SHELBYVILLE, Ind. – An extensive project in downtown Shelbyville could begin later this year, if city leaders give the project the green light.
Mayor Tom DeBaun has drawn up plans that he said would attract people to the community, boost the workforce, and promote business around the city's downtown circle.
The project is expected to cost, at the most, $22 million. It has three aspects.
The first involves the city building the infrastructure for a private housing development at the old Major Hospital site, just a couple blocks west of the center of town. That would include building the streets, installing lighting and water and sewer lines, and public green spaces in the proposed neighborhood.
Another aspect of the project is building a 110-spot parking garage near the northwest quadrant of the downtown circle. The garage would replace an old furniture store that is now vacant.
The final aspect would be reconstructing the downtown circle that the mayor said deters people from shopping at the downtown businesses and constantly have driver and pedestrian conflicts.
The garage and road enhancements would help Genesis with its private project at the old Methodist Building. The five-story structure is the tallest building downtown, but it's been empty for a decade.
"It's about a $4 million investment and it's mostly all interior," said Ron Kelsay, a partner with Genesis. The company is part of the private sector side of the city's public-private partnership.
Kelsay said his project calls for developing four floors of corporate-style apartments, with the ground floor getting developed into retail space.
He said his project, and the housing development a couple blocks down the street, makes sense if the city promises to make the infrastructure improvements. He added the parking garage would likely get done first, so when the road work began, businesses would still have ample parking for customers.
DeBaun said population data in recent years showed the city's fastest-growing population was the senior population, which doesn't make for a long-lasting workforce.
"Our projections and our census figures have shown if we did nothing, we are shown by 2040 that will start losing population," said DeBaun.
The city's redevelopment commission will hold a public hearing on the project on the night of Monday, May 6.
Some in town oppose the project and would rather see the investment made elsewhere.
"I think the best opporutnity for economic growth is developing the interchanges," said Jeff Kaster. "Let that business bleed or trickle into the downtown area."

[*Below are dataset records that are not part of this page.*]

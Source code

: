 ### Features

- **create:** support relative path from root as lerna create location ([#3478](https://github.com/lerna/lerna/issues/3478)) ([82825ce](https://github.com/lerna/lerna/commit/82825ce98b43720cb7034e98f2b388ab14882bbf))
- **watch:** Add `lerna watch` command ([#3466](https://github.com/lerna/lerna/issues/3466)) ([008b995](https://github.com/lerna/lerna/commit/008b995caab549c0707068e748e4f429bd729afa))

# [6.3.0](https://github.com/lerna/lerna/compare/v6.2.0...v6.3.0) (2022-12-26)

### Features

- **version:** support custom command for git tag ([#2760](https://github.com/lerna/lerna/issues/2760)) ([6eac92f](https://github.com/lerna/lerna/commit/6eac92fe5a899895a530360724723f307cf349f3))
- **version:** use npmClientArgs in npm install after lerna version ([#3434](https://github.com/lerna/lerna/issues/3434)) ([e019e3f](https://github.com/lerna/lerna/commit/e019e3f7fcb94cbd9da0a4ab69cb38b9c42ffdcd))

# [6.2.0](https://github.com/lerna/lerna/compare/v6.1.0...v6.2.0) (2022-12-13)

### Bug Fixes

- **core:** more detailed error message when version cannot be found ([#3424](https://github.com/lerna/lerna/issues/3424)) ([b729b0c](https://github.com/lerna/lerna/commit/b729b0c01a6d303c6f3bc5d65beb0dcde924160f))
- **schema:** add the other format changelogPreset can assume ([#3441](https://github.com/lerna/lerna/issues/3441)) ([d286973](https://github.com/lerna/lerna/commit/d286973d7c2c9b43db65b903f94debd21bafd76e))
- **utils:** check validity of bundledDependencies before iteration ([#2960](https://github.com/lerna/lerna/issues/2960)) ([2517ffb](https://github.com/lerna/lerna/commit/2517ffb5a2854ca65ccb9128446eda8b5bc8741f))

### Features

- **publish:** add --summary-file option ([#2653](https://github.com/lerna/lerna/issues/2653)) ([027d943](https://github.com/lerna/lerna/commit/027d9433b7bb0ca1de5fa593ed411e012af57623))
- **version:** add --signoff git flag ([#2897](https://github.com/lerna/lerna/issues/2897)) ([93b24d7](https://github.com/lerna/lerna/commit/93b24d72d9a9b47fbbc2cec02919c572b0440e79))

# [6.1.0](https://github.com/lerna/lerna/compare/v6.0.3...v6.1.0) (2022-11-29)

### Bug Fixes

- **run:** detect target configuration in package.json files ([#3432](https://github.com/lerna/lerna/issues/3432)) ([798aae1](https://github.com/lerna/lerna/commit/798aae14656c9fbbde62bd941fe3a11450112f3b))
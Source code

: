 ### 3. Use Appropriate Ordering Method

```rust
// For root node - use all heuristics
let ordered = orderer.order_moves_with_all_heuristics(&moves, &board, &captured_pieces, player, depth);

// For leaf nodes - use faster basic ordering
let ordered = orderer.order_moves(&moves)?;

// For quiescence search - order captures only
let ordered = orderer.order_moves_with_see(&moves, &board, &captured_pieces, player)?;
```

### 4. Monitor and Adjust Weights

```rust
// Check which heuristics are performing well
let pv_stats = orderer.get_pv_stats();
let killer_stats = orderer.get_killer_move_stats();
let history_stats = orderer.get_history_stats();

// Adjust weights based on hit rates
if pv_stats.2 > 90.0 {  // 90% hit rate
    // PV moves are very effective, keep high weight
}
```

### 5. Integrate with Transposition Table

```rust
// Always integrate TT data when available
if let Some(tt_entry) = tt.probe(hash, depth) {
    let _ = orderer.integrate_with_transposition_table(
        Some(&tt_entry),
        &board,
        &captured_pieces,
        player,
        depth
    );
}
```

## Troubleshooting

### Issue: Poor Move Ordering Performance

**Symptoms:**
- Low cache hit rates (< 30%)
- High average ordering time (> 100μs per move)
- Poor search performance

Kaster said he could get more on board with the project, but doesn't feel the city has been too transparent about the plans. He added even though the project still needs approval, he had the sense the city is going to give it the green light no matter what the public has to say.
The mayor said if the project is approved by all the needed parties that design talks would begin and he anticipated the overall price tag to drop. He added the work is not expected to increase taxes. He thought some work could begin as early as September.
"Any downtown is the heart and soul of the community and is a very clear indicator of the health of the community," DeBaun said. "If your downtown is thriving you got public pride, people investing money, people living there who want to live there."